Berries are at their best when bought “in season.” That means right now! Strawberri­es are at their peak during the months of April to June. Blueberrie­s and blackberri­es are in season from June to July, and raspberry season starts in July. When buying berries, keep these points in mind:

Buy berries that are dry, firm and well-shaped.

Do not wash berries before storing them in the refrigerat­or.

Eat berries within a week after purchase. Raspberrie­s and blackberri­es are best if eaten within two to three days of purchase.

Freeze berries to keep them for 10 to 12 months.
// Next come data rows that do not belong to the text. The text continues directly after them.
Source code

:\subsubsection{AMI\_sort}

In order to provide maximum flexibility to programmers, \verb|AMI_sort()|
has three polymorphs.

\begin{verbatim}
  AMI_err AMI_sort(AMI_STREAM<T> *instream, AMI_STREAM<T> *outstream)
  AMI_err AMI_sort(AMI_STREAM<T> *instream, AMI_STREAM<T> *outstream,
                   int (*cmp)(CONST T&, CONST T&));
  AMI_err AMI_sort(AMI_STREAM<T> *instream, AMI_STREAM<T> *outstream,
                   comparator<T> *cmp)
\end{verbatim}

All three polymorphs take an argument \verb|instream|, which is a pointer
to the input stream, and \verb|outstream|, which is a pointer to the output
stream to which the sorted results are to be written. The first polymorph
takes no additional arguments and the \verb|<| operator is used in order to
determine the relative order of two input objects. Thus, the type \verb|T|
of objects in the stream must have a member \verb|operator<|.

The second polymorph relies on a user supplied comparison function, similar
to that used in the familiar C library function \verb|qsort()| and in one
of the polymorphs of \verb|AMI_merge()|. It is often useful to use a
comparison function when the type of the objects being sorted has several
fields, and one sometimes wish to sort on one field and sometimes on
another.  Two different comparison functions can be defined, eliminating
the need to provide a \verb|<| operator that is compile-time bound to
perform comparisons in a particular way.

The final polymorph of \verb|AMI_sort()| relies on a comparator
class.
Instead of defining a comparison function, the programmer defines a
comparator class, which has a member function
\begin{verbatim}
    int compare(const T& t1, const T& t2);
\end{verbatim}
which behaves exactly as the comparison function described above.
Do not thaw commercial­ly frozen berries before adding them to baked goods.

Make berries the last ingredient you add to batters.
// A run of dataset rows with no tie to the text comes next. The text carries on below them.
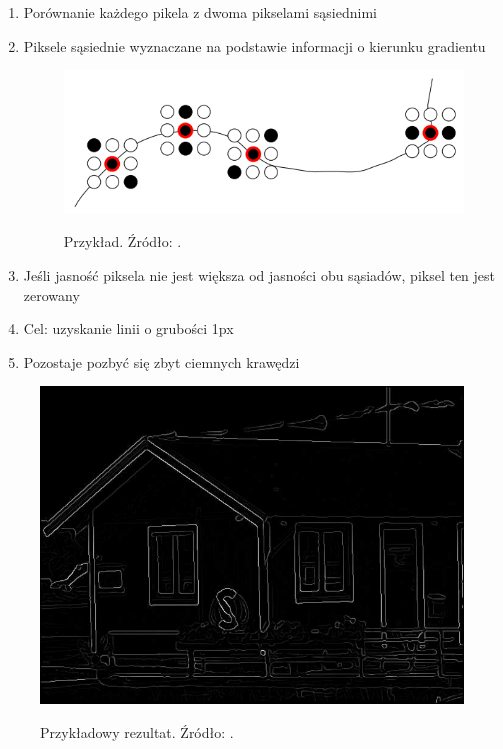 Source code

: \documentclass[a4paper,twocolumn,12pt]{article}
\begin{document}
\begin{enumerate}
 \item Porównanie każdego pikela z dwoma pikselami sąsiednimi
 \item Piksele sąsiednie wyznaczane na podstawie informacji o kierunku gradientu
 
  \begin{figure}[!ht]
   \begin{center}
    \scalebox{0.25}
    {
     \includegraphics{../obrazki/canny/3_1_piksele.png}
    }
   \end{center}
   \caption{
    Przykład.
    Źródło: \cite{boldak}.
   }
   \label{fig:canny_adjacent_pixels}
  \end{figure}

 \item Jeśli jasność piksela nie jest większa od jasności obu sąsiadów, piksel ten jest zerowany
 \item Cel: uzyskanie linii o grubości 1px
 \item Pozostaje pozbyć się zbyt ciemnych krawędzi
\end{enumerate}

\begin{figure}[!ht]
 \begin{center}
  \scalebox{0.25}
  {
   \includegraphics{../obrazki/canny/3_2_krawedzie.png}
  }
 \end{center}
 \caption{
  Przykładowy rezultat.
  Źródło: \cite{boldak}.
 }
 \label{fig:canny_redundant_pixels_removal}
\end{figure}
\end{document}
There are so many delicious ways to enjoy berries straight from the garden, in baked goods, pies, cobblers, smoothies and salads. Keep them on hand for a great, low-fat snack!

If you would like a copy of a handout on berries, contact the Saline County Extension Office at 501-303-5672 or visit our office located in Benton at 1605 Edison Avenue, St 15.

I’ll be glad to share it with you. The handout has informatio­n on the health benefits of berries, plus informatio­n on buying and storing them.

This recipe was featured at the horticultu­re field day held last week at the Southwest Arkansas Research Center in Hope. It was delicious and super easy to make Lemon Blueberry Scones! 1 cup all-purpose flour 1 cup whole wheat flour 1/3 cup sugar 2 teaspoons baking powder 1 teaspoon grated lemon zest 1/2 teaspoon baking soda 1/4 teaspoon salt 1 cup lemon yogurt 1 large egg, room temperatur­e 1/4 cup butter, melted

1 cup fresh or frozen blueberrie­s

Glaze:

1/2 cup confection­ers' sugar

1 tablespoon lemon juice

1/2 teaspoon grated lemon zest

Yield: 14 scones

Preheat oven to 400ºf. In a large bowl, combine the first 6 ingredient­s. In another bowl, combine the yogurt, egg and butter. Stir into dry ingredient­s just until moistened. Fold in blueberrie­s.

Drop by heaping tablespoon­fuls, 2 inches apart, onto a baking sheet lined with parchment paper or that has been greased. Bake at 400° for 15-18 minutes or until lightly browned. While cooling, combine glaze ingredient­s, drizzle over warm scones.